David originally came to me with his PAGE winning short DANNY’S TOYS. Even in this early draft, I knew this was a special script; all the clichés about “you just know” which are the “good” scripts are true: it really does leap off the page. When he subsequently made the finals, I figured he had it in the bag. And of course he did.
David is one of the writers who demonstrate perfectly that having your own voice and distinctive style is everything. He calls his style “magic realism” and I love this idea: his world is one like Tim Burton’s visuals – all animated corpses, war, butterflies, metal bumble bees and narratives that swirl around in your head like a tornado. Even those scripts he sets in the real-real world have a child-like logic where bad is bad and good is good – and people have to learn to meet in the middle or die trying. Yet that doesn’t mean his characters are black and white, far from it: there’s a real “ying yang” sense to David’s scripts. This sense of optimism balanced perfectly with pessimism means not only that any danger of preaching is removed, the stories resonate.
The spec I’ve liked the most of David’s is one of his most recent, THE WOMAN WHO SCREAMED BUTTERFLIES. David and I decided we would write a new script each for the BBC’s Sharps initiative back in June. We managed to do this within about a four week period, writing several drafts and working like dogs. But whilst I wrote a thirty minute comedy about two ex-ballet dancers who taught a bunch of street kids how to line dance, David managed to write one of the most beautiful and haunting scripts I have read in a very long time.
BUTTERFLIES tells the story of Jamie, a mentally-ill boy of a man, whose path crosses with Sophia, a promising young opera singer. However Jamie’s inclusion in Sophia’s life will bring devastating consequences, even murder.
What I loved about it was the fact that Jamie was a silent protagonist. So few writers can pull this off – often characters end up talking FOR them in an expositional, clumsy way.
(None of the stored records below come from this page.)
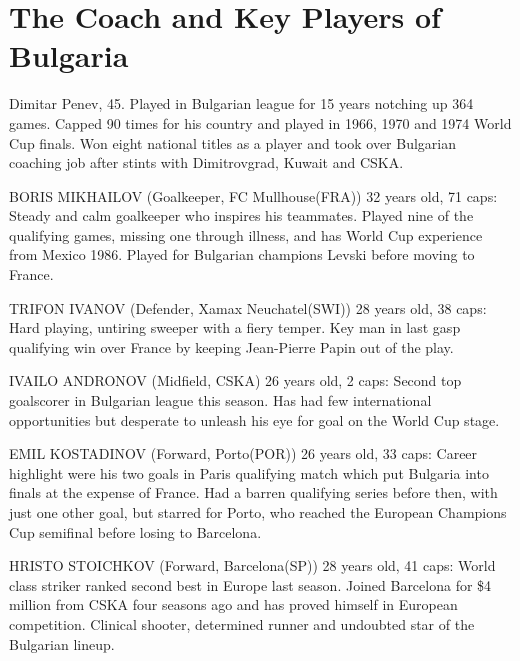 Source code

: \section{The Coach and Key Players of Bulgaria}
Dimitar Penev, 45. Played in Bulgarian league for 15 years notching up 364
games. Capped 90 times for his country and played in 1966, 1970 and 1974 World
Cup finals. Won eight national titles as a player and took over Bulgarian
coaching job after stints with Dimitrovgrad, Kuwait and CSKA.

BORIS MIKHAILOV (Goalkeeper, FC Mullhouse(FRA)) 32 years old, 71 caps:
Steady and calm goalkeeper who inspires his teammates. Played nine of the 
qualifying games, missing one through illness, and has World Cup experience 
from Mexico 1986. Played for Bulgarian champions Levski before moving to France.

TRIFON IVANOV (Defender, Xamax Neuchatel(SWI)) 28 years old, 38 caps:
Hard playing, untiring sweeper with a fiery temper. Key man in last gasp 
qualifying win over France by keeping Jean-Pierre Papin out of the play.

IVAILO ANDRONOV (Midfield, CSKA) 26 years old, 2 caps: 
Second top goalscorer in Bulgarian league this season. Has had few 
international opportunities but desperate to unleash his eye for goal on the 
World Cup stage.

EMIL KOSTADINOV (Forward, Porto(POR)) 26 years old, 33 caps:
Career highlight were his two goals in Paris qualifying match which put 
Bulgaria into finals at the expense of France. Had a barren qualifying series 
before then, with just one other goal, but starred for Porto, who reached the 
European Champions Cup semifinal before losing to Barcelona.

HRISTO STOICHKOV (Forward, Barcelona(SP)) 28 years old, 41 caps:
World class striker ranked second best in Europe last season. Joined Barcelona 
for \$4 million from CSKA four seasons ago and has proved himself in European
competition. Clinical shooter, determined runner and undoubted star of the
Bulgarian lineup.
Yet David’s visuals told Jamie’s story and gave us an insight into his thoughts, for Jamie is an artist. Chalking on pavements, writing on walls, Jamie communicates his thoughts and fears perfectly. A fantastic device.
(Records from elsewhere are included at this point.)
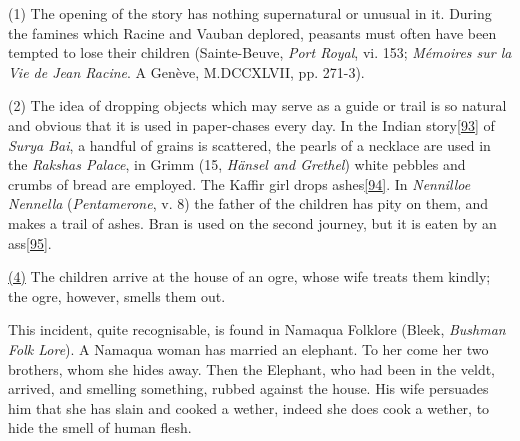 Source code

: \documentclass[14pt,a4paper]{memoir}
\newcommand{\ul}[1]{\uline{#1}}
\begin{document}
(1) The opening of the story has nothing supernatural or unusual in it.
During the famines which Racine and Vauban deplored, peasants must often
have been tempted to \textquotesingle lose\textquotesingle{} their
children (Sainte-Beuve, \emph{Port Royal}, vi. 153; \emph{Mémoires sur
la Vie de Jean Racine}. A Genève, M.DCCXLVII, pp. 271-3).

(2) The idea of dropping objects which may serve as a guide or
\textquotesingle trail\textquotesingle{} is so natural and obvious that
it is used in \textquotesingle paper-chases\textquotesingle{} every day.
In the Indian
story\protect\hypertarget{4533318093929944247_33931-h-1.htm.xhtmlux5cux23FNanchor_93}{}{}\protect\hyperlink{4533318093929944247_33931-h-1.htm.xhtmlux5cux23Footnote_93}{{[}93{]}}
of \emph{Surya Bai}, a handful of grains is scattered, the pearls of a
necklace are used in the \emph{Raksha\textquotesingle s Palace}, in
Grimm (15, \emph{Hänsel and Grethel}) white pebbles and crumbs of bread
are employed. The Kaffir girl drops
ashes\protect\hypertarget{4533318093929944247_33931-h-1.htm.xhtmlux5cux23FNanchor_94}{}{}\protect\hyperlink{4533318093929944247_33931-h-1.htm.xhtmlux5cux23Footnote_94}{{[}94{]}}.
In \emph{Nennilloe Nennella} (\emph{Pentamerone}, v. 8) the father of
the children has pity on them, and makes a trail of ashes. Bran is used
on the second journey, but it is eaten by an
ass\protect\hypertarget{4533318093929944247_33931-h-1.htm.xhtmlux5cux23FNanchor_95}{}{}\protect\hyperlink{4533318093929944247_33931-h-1.htm.xhtmlux5cux23Footnote_95}{{[}95{]}}.

\ul{(4)} The children arrive at the house of an ogre, whose wife treats
them kindly; the ogre, however, smells them out.

This incident, quite recognisable, is found in Namaqua Folklore (Bleek,
\emph{Bushman Folk Lore}). A Namaqua woman has married an elephant. To
her come her two brothers, whom she hides away. \textquotesingle Then
the Elephant, who had been in the veldt, arrived, and smelling
something, rubbed against the house.\textquotesingle{} His wife
persuades him that she has slain and cooked a wether, indeed she does
cook a wether, to hide the smell of human flesh.
\end{document}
Structure too was for the most part tight – sometimes David overstates his case or puts his scenes in (what I consider!) the “wrong” place, but here there was only one blatant case of that. Like many professional novelists however, David’s biggest battle during the rewrites was with overwriting: his scene description, as fantastic as it was in earlier drafts, was dense. I recall reading that first draft (first draft! Damn him) and thinking, “This is great… But it could be FANTASTIC.” The obvious solution to that was cutting back on black.
The thing with scene description is that writers can get so involved with painting a picture, their story can seem to play second fiddle. A writer can get away with this in a novel – but in a screenplay, description has to be story’s bitch. THE WOMAN WHO SCREAMED BUTTERFLIES was the perfect example then of a great script that could be even greater if it realised “less is more”.
And to David’s credit, he worked on this. Leaping on one of his descriptions of Jamie as being “fractured”, I suggested he used less complete sentences and more sentence fragments – perhaps always using them WITH Jamie in order to make a contrast with Sophia. I wondered if it might be an idea to scatter descriptions like this on left and right alignments on the page too, giving the ACTUAL look of the page as fractured? Another reader wasn’t keen on this approach, it apparently made their eyes go funny, so the left/right alignments went. But the fragments themselves stayed – and they worked. Scene description as a reflection of character!
So anyway, we completed our Sharps drafts and sent them off…
… And neither of us made the cut, didn’t even get within sniffing distance.
This screenwriting life’s a bitch, huh? ; )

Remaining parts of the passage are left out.